[Source texts of formatted documents]
★ ★ ★ ★ ★ ★ ★
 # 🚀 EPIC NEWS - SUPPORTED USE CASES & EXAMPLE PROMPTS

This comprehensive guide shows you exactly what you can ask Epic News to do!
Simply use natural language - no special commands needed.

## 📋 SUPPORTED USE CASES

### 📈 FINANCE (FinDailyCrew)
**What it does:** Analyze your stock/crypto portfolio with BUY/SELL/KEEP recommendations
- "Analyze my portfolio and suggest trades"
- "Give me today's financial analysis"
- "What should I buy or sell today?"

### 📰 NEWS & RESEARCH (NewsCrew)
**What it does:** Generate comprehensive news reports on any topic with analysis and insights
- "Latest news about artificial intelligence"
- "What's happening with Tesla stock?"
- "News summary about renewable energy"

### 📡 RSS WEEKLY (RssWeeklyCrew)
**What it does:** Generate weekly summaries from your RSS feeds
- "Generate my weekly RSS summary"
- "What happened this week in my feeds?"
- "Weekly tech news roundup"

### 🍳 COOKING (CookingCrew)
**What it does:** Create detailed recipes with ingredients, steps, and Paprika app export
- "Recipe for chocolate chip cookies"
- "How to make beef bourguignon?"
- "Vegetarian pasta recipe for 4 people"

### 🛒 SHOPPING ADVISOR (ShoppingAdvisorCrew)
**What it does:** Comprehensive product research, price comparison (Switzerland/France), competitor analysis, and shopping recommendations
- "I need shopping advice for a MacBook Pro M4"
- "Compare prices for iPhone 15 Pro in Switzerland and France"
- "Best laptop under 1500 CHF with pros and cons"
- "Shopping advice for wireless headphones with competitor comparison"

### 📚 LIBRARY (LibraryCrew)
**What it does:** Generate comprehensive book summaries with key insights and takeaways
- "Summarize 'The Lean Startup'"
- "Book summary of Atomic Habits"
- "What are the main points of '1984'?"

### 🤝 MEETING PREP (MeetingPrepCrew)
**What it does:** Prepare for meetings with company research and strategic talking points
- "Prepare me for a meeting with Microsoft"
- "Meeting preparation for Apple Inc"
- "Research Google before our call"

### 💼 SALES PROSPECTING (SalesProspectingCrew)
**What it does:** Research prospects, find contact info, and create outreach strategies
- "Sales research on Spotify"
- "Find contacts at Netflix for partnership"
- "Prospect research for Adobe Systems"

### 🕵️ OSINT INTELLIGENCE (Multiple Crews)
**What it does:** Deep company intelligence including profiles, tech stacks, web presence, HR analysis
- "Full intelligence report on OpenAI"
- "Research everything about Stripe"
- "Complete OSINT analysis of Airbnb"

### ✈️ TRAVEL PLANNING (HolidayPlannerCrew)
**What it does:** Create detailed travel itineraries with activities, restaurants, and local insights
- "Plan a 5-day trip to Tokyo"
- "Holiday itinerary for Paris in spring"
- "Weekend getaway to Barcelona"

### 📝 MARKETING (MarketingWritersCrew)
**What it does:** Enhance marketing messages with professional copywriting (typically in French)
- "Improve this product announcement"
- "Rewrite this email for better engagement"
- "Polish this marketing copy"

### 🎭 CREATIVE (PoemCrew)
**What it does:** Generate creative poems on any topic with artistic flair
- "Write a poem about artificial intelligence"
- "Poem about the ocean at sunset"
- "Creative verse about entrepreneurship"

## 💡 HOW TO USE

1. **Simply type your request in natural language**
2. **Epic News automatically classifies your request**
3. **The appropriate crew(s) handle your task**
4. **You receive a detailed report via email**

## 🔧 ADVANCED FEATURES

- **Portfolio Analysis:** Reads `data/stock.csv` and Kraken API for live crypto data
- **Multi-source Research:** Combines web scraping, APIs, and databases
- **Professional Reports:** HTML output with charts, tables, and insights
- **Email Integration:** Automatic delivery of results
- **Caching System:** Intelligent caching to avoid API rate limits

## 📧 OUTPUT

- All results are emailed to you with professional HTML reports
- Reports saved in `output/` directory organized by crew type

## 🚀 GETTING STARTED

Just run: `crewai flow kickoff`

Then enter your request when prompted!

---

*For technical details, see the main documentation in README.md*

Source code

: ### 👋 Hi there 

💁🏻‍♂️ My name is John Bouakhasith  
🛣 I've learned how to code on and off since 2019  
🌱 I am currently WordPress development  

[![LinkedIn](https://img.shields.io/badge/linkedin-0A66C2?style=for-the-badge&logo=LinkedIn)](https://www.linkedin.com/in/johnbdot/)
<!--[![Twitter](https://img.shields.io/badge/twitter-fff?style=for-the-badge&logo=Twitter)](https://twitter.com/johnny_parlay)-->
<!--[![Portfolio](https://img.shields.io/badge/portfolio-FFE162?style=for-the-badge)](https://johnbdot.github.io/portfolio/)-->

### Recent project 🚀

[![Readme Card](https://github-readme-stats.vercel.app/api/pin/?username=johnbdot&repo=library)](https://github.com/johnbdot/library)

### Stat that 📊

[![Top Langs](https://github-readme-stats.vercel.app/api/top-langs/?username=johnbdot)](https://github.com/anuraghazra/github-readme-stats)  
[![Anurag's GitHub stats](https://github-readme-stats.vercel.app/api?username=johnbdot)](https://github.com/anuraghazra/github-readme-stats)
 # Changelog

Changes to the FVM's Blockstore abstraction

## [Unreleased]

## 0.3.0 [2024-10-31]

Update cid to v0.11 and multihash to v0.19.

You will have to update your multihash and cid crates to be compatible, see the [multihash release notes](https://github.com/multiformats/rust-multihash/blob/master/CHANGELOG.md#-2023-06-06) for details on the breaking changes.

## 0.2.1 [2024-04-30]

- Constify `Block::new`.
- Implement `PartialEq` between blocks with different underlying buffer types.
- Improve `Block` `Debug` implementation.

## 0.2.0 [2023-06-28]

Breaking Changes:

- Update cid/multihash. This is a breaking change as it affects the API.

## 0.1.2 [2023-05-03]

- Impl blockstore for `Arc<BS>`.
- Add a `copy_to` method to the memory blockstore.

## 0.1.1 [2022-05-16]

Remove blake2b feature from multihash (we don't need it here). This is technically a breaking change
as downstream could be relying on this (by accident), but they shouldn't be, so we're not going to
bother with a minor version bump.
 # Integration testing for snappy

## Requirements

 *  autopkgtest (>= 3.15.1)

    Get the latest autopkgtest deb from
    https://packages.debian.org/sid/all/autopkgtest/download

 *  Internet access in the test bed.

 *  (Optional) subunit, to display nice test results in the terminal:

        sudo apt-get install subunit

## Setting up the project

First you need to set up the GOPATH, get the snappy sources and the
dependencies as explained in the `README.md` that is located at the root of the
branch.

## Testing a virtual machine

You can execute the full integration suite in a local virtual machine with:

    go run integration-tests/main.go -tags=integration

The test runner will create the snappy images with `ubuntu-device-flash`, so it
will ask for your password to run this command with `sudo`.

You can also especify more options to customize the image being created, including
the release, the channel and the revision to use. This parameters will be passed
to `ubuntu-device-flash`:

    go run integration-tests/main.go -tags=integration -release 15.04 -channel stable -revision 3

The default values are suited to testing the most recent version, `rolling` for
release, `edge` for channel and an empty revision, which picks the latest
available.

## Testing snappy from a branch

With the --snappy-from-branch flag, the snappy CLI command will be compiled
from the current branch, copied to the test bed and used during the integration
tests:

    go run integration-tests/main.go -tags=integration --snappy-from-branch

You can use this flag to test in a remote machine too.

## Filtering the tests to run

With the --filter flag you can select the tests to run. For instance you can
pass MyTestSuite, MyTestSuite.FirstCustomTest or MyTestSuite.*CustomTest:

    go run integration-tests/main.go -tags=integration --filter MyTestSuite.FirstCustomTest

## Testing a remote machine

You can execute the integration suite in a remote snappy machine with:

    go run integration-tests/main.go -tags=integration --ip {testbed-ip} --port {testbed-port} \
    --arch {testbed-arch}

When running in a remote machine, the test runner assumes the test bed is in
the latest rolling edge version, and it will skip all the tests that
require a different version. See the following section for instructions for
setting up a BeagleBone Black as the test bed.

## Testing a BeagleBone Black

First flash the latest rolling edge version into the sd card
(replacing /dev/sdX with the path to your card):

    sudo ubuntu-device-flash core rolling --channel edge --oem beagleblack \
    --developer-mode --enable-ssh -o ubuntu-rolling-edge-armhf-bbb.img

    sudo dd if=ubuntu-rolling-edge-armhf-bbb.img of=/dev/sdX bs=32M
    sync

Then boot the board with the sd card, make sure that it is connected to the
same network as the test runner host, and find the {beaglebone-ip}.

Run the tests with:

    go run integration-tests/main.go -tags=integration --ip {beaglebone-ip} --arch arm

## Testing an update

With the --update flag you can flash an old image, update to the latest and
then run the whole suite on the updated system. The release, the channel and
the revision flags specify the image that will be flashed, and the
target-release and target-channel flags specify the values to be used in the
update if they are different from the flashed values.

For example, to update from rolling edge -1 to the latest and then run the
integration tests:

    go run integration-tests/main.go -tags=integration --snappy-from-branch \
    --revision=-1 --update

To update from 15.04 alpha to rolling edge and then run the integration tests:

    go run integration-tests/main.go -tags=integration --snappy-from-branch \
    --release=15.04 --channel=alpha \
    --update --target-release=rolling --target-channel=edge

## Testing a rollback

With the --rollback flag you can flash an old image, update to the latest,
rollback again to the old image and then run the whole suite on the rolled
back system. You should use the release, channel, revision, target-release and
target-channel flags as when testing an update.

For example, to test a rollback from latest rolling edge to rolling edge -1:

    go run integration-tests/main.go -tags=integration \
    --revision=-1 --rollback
★ ★ ★ ★ ★ ★ ★
[Exercise] Once the line with "To update from 15.04" is located in the data above, repeat it and every later line through the end, exactly.

[Response box]
To update from 15.04 alpha to rolling edge and then run the integration tests:

    go run integration-tests/main.go -tags=integration --snappy-from-branch \
    --release=15.04 --channel=alpha \
    --update --target-release=rolling --target-channel=edge

## Testing a rollback

With the --rollback flag you can flash an old image, update to the latest,
rollback again to the old image and then run the whole suite on the rolled
back system. You should use the release, channel, revision, target-release and
target-channel flags as when testing an update.

For example, to test a rollback from latest rolling edge to rolling edge -1:

    go run integration-tests/main.go -tags=integration \
    --revision=-1 --rollback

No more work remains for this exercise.